If President Donald Trump and the Justice Department have their way, presidents will be legally permitted to defame anyone during their four (or eight) years in office.
On Wednesday, a federal judge in Manhattan will hear arguments on the Justice Department’s motion to substitute the United States for Trump as the defendant in a defamation suit. The Justice Department filed a reply brief Monday, arguing that Trump’s conduct occurred within the scope of his employment because federal elected officials have a “responsibility to communicate regarding matters of concern or interest to their constituents.”
The lawsuit was filed by journalist E. Jean Carroll, who alleged in a 2019 book that Trump raped her in the 1990s in the dressing room of a New York department store.
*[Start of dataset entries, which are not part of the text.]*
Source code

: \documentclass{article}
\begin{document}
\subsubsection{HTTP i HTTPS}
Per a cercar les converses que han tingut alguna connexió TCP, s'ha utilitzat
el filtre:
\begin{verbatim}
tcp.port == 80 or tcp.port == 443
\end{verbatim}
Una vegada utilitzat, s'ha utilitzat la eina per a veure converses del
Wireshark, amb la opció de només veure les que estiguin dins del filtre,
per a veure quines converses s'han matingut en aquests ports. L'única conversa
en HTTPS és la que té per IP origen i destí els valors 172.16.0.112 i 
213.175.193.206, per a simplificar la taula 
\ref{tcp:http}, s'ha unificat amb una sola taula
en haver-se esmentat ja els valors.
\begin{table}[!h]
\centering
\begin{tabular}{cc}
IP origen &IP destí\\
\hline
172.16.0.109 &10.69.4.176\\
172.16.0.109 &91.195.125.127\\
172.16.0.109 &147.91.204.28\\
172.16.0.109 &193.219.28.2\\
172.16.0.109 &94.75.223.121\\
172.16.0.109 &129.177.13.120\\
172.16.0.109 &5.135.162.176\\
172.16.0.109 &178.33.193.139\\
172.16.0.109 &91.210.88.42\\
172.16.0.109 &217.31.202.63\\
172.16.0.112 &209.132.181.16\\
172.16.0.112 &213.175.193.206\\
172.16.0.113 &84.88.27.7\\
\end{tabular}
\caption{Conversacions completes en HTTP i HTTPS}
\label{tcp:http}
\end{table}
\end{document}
Trump denied the allegations, adding that Carroll had falsely accused other men of rape, that she had a political motive, that he had never met her, that she had fabricated the allegations to sell books and that she was “not my type.” Carroll claimed that Trump defamed her in 11 specific statements.
The key issue before the judge Wednesday is whether Trump acted within the scope of his federal employment when he made the allegedly slanderous comments. The law permits the Justice Department to remove tort cases from state court to federal court and to substitute the United States as the defendant when a federal employee is sued for acts committed within the scope of his employment. For example, in a case alleging negligence against a national park ranger who was involved in an accident while on duty in his government vehicle, the Justice Department would certify that the employee was acting in the scope of his employment at the time of the accident and would move to substitute the United States as the defendant. If the court were to agree, then the United States would assume any liability, and taxpayers would cover the legal fees and any money damages for the plaintiff.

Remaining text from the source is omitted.